Like many students, Lucas Krupkin ’20 did not perform as well as he had hoped to when taking standardized tests for college. For him, the exams were incredibly difficult, and for some colleges, only numbers determined a student’s eligibility for admission.
Throughout the college search process, Krupkin applied for and became a Posse Scholar through his strengths as a leader, student and teammate. The Posse Scholar recognition is extremely competitive with only a two percent acceptance rate. Once accepted, Krupkin discovered Syracuse and the Whitman School through this program and its partnership with Syracuse.
Krupkin came across the Martin J. Whitman School of Management and its recognition of his skills and abilities to thrive as a student, despite the scores of only one test. After committing to Syracuse University, Krupkin’s success at the Whitman School has only grown.
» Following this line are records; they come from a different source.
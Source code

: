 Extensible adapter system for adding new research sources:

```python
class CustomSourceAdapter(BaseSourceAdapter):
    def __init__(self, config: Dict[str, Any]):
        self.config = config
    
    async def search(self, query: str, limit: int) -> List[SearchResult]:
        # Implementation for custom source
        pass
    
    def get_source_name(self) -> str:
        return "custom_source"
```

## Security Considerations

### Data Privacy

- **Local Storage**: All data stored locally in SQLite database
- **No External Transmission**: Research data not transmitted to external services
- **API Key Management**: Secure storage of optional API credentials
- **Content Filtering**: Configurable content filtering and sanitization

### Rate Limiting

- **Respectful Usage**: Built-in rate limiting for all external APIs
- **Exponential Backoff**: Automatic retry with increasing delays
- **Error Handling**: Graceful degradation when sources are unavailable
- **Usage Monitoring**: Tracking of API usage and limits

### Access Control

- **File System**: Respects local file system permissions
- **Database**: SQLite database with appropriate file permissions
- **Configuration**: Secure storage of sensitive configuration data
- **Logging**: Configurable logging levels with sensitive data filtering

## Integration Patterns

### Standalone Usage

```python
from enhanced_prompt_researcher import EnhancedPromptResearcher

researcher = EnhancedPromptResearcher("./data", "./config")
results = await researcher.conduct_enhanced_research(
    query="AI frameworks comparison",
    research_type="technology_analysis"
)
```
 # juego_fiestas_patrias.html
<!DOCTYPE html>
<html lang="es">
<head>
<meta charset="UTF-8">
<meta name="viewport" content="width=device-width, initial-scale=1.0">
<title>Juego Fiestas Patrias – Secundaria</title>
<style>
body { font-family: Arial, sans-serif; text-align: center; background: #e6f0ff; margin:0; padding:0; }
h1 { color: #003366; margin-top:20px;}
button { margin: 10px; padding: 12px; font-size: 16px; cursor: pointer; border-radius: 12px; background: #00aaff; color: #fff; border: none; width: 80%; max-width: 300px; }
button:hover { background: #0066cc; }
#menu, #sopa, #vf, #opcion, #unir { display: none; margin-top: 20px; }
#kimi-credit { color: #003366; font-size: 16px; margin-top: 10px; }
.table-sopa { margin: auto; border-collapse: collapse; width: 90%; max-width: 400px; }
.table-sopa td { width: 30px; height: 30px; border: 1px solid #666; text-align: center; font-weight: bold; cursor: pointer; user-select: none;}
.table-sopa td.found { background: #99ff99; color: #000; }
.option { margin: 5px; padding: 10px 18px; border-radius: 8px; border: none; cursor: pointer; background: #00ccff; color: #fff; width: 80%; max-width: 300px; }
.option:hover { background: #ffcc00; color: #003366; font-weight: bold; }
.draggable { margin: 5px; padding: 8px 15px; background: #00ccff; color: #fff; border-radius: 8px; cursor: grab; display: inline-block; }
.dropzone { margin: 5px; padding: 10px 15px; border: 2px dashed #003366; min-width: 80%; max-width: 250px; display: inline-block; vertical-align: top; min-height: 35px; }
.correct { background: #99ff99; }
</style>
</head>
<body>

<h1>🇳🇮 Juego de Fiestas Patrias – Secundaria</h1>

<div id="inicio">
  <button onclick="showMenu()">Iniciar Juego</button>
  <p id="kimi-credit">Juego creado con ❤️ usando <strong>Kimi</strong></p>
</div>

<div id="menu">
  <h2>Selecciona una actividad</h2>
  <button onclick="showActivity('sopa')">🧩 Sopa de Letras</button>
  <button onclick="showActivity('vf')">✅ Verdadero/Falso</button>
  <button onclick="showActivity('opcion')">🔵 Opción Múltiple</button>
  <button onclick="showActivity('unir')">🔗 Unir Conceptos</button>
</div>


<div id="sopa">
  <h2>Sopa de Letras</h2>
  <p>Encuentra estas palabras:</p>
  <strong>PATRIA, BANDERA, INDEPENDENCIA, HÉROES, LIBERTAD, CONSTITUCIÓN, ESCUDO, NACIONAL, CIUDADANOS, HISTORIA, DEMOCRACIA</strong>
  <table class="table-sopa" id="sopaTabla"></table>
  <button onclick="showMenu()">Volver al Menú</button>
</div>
His leadership involvement in clubs such as the American Marketing Association and TNH Agency, Syracuse University’s on-campus advertising firm, has given Krupkin hands-on, applicable work both inside and outside of the classroom to lead him to great professional networks and opportunities.
Throughout his summers as an undergraduate student, Krupkin worked at an advertising agency near his hometown of Miami, Florida, then worked in Austin, Texas, at Facebook for two summers as an account management intern. He was the first Syracuse student to intern there.
“If someone wants to advertise on Facebook with a certain amount of money, you get an account manager to help you with your advertising strategy through Facebook, Instagram, WhatsApp and other platforms,” explains Krupkin. The internship allowed him to learn more about the creative side of advertising beyond the agency experience he had already had.
“I got to work with and pitch to real clients,” says Krupkin. “I had an amazing group of people to work with and loved the company culture.” Krupkin is returning to Facebook after graduation for a full-time role in Austin.
Being innately curious is what Krupkin believes brought him success and growth throughout his four years at Syracuse. Asking questions and always being eager to learn more has given him unique opportunities throughout his time at Whitman.
“I read the news a ton,” Krupkin says. “I love reading about advertising and technology. I do that all the time to supplement my learning in the classroom.”
Alongside curiosity, Krupkin has found hard work and determination to be the key to success. When thinking about who has inspired him most, Krupkin looks to his dad and the hard work he has done to give him such a great future.
“My dad really pushes me. If he works this hard, I can definitely work this hard,” says Krupkin.
As he looks to the future, Krupkin is grateful for all the project-based work he completed at the Whitman School, which has prepared him to work well in any team he is put on. He is extremely excited to be a part of a company that has made a difference in the world.
“Ever since I was a kid, I have always wanted to make a change in the world, and that’s something I can do through Facebook,” says Krupkin. “I’ll be a part of a company that influences change worldwide.”
After spending two years with the company, Krupkin realizes how much the technology company expands beyond social media with international charity work and innovative projects.
One of Krupkin’s favorite experiences while at Whitman was attending the Forbes Under 30 Summit in 2019. After hearing about it from a coworker, Krupkin applied and was able to go with the help of the Whitman School supporting his travel expenses.
“It was such a great experience. I got to meet so many industry leaders. It pushed me to think entrepreneurially about how to change the world,” says Krupkin.
Beyond meeting executives from companies such as Google, Allbirds, Amazon and Ticketmaster, his favorite experience was meeting so many people and hearing about their ambitions.
“It reminds you there’s so much going on in the world and we are experiencing such a great time with technology. You could really do anything you put your mind to,” adds Krupkin.